Glimpse of the barn near the public landing at Harcum.
Welcome to Three Thing Thursday, where we share three or more things related to whatever is catapulting around our addled brains: frustrations, observations, proclamations, exclamations, obfuscations, realizations, special occasions, questions, statements, sentiments, predicaments, commitments, resentments, current events, and Oh, for cryin' in a bucket, CBW, just get on with it!
Well then. Since some people seem to be in such a hurry, let's begin.
1. Several weeks ago, I ran into someone I hadn't seen in 30+ years. Just a few short sentences into the conversation, he asked me how my three daughters were. That's because he thought I was Chesapeake Bay Mumma, who happens to be 23 years older than I am.

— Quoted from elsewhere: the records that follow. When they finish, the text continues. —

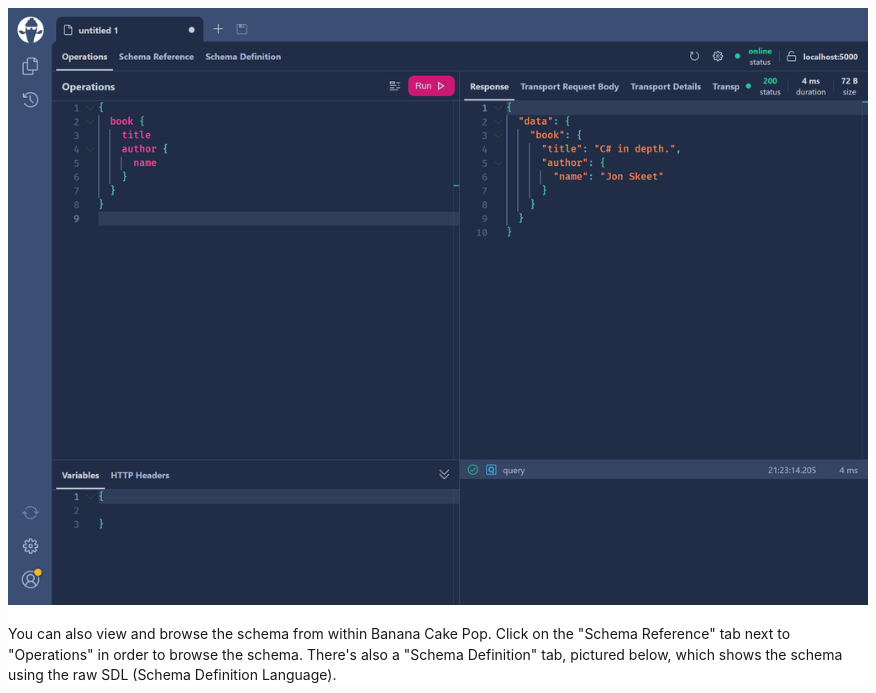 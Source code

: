 ![GraphQL IDE: Executing a query](../../../images/get-started-bcp-query.png)

You can also view and browse the schema from within Banana Cake Pop. Click on the "Schema Reference" tab next to "Operations" in order to browse the schema. There's also a "Schema Definition" tab, pictured below, which shows the schema using the raw SDL (Schema Definition Language).

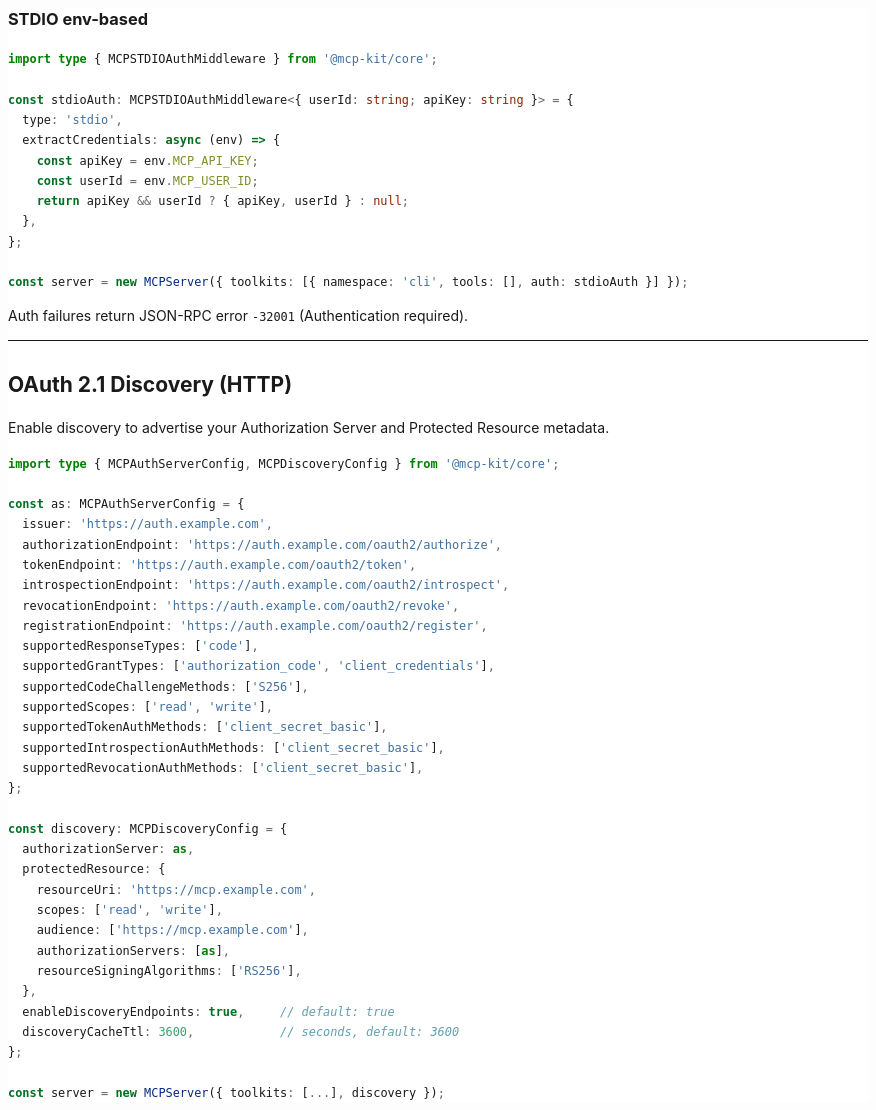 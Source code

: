 ### STDIO env-based
```ts
import type { MCPSTDIOAuthMiddleware } from '@mcp-kit/core';

const stdioAuth: MCPSTDIOAuthMiddleware<{ userId: string; apiKey: string }> = {
  type: 'stdio',
  extractCredentials: async (env) => {
    const apiKey = env.MCP_API_KEY;
    const userId = env.MCP_USER_ID;
    return apiKey && userId ? { apiKey, userId } : null;
  },
};

const server = new MCPServer({ toolkits: [{ namespace: 'cli', tools: [], auth: stdioAuth }] });
```

Auth failures return JSON-RPC error `-32001` (Authentication required).

---

## OAuth 2.1 Discovery (HTTP)

Enable discovery to advertise your Authorization Server and Protected Resource metadata.

```ts
import type { MCPAuthServerConfig, MCPDiscoveryConfig } from '@mcp-kit/core';

const as: MCPAuthServerConfig = {
  issuer: 'https://auth.example.com',
  authorizationEndpoint: 'https://auth.example.com/oauth2/authorize',
  tokenEndpoint: 'https://auth.example.com/oauth2/token',
  introspectionEndpoint: 'https://auth.example.com/oauth2/introspect',
  revocationEndpoint: 'https://auth.example.com/oauth2/revoke',
  registrationEndpoint: 'https://auth.example.com/oauth2/register',
  supportedResponseTypes: ['code'],
  supportedGrantTypes: ['authorization_code', 'client_credentials'],
  supportedCodeChallengeMethods: ['S256'],
  supportedScopes: ['read', 'write'],
  supportedTokenAuthMethods: ['client_secret_basic'],
  supportedIntrospectionAuthMethods: ['client_secret_basic'],
  supportedRevocationAuthMethods: ['client_secret_basic'],
};

const discovery: MCPDiscoveryConfig = {
  authorizationServer: as,
  protectedResource: {
    resourceUri: 'https://mcp.example.com',
    scopes: ['read', 'write'],
    audience: ['https://mcp.example.com'],
    authorizationServers: [as],
    resourceSigningAlgorithms: ['RS256'],
  },
  enableDiscoveryEndpoints: true,     // default: true
  discoveryCacheTtl: 3600,            // seconds, default: 3600
};

const server = new MCPServer({ toolkits: [...], discovery });
```
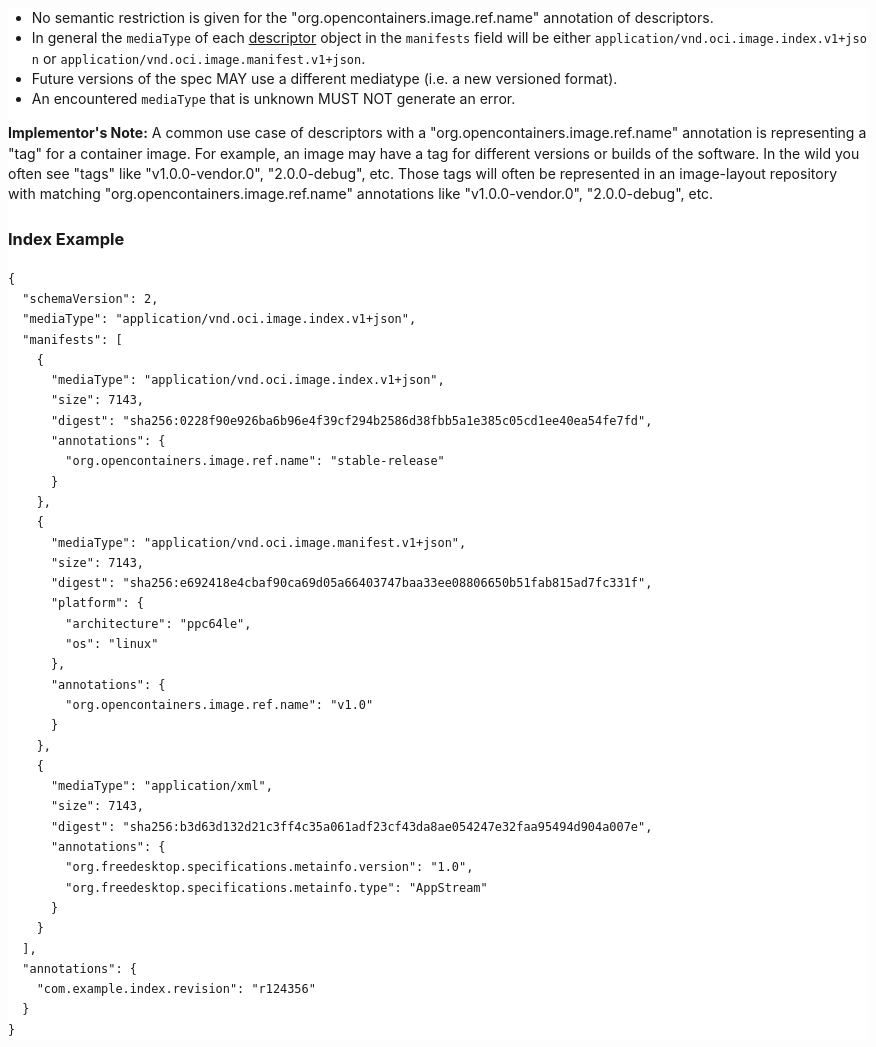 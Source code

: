 - No semantic restriction is given for the "org.opencontainers.image.ref.name" annotation of descriptors.
- In general the `mediaType` of each [descriptor][descriptors] object in the `manifests` field will be either `application/vnd.oci.image.index.v1+json` or `application/vnd.oci.image.manifest.v1+json`.
- Future versions of the spec MAY use a different mediatype (i.e. a new versioned format).
- An encountered `mediaType` that is unknown MUST NOT generate an error.

**Implementor's Note:**
A common use case of descriptors with a "org.opencontainers.image.ref.name" annotation is representing a "tag" for a container image.
For example, an image may have a tag for different versions or builds of the software.
In the wild you often see "tags" like "v1.0.0-vendor.0", "2.0.0-debug", etc.
Those tags will often be represented in an image-layout repository with matching "org.opencontainers.image.ref.name" annotations like "v1.0.0-vendor.0", "2.0.0-debug", etc.

### Index Example

```json,title=Image%20Index&mediatype=application/vnd.oci.image.index.v1%2Bjson
{
  "schemaVersion": 2,
  "mediaType": "application/vnd.oci.image.index.v1+json",
  "manifests": [
    {
      "mediaType": "application/vnd.oci.image.index.v1+json",
      "size": 7143,
      "digest": "sha256:0228f90e926ba6b96e4f39cf294b2586d38fbb5a1e385c05cd1ee40ea54fe7fd",
      "annotations": {
        "org.opencontainers.image.ref.name": "stable-release"
      }
    },
    {
      "mediaType": "application/vnd.oci.image.manifest.v1+json",
      "size": 7143,
      "digest": "sha256:e692418e4cbaf90ca69d05a66403747baa33ee08806650b51fab815ad7fc331f",
      "platform": {
        "architecture": "ppc64le",
        "os": "linux"
      },
      "annotations": {
        "org.opencontainers.image.ref.name": "v1.0"
      }
    },
    {
      "mediaType": "application/xml",
      "size": 7143,
      "digest": "sha256:b3d63d132d21c3ff4c35a061adf23cf43da8ae054247e32faa95494d904a007e",
      "annotations": {
        "org.freedesktop.specifications.metainfo.version": "1.0",
        "org.freedesktop.specifications.metainfo.type": "AppStream"
      }
    }
  ],
  "annotations": {
    "com.example.index.revision": "r124356"
  }
}
```


[descriptors]: ./descriptor.md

2. This week the doctor's office neglected to call me back with the results of some recent blood tests. Coincidentally (?), my mother (who has cholesterol concerns) came over to say the very same doctor's office declared her test results to be spectacular. When I called to inquire about my blood work (cholesterol was not one of my concerns), they determined there had been some confusion based on our same last names and more. It's truly a very long story involving a Big City Regional Hospital. The Little Local Doctor's Office was not to blame. Nevertheless, when you add (1) above with this, you can see where a person
named CBW might start to get a complex.
3. Not too long ago, an invitation to join AARP appeared in the mailbox. With my name on it. My name. Not my mother's name, my name. And a complex, weighing in at 4,000 psychological pounds, was officially born. Pass the cigars.
Just shoot me now. When you reach a certain age and things start to fall apart; when every little ache and pain is translated into the first sign of The Big One, Elizabeth (I'd love to link to an audio clip of Fred Sanford but can't find one); when people start confusing you for your mother and you receive invitations to join AARP, you realize a few things, including:
a) Your mother looks great for her age.
b) You look great for your mother's age.
c) Except, oops, you aren't your mother's age.
d) BLEEPITY BLEEEEEEEP!
Now it's your turn. Please share three things or twenty three things, and if only one of those things are tips for hiding wrinkles, well then bless you.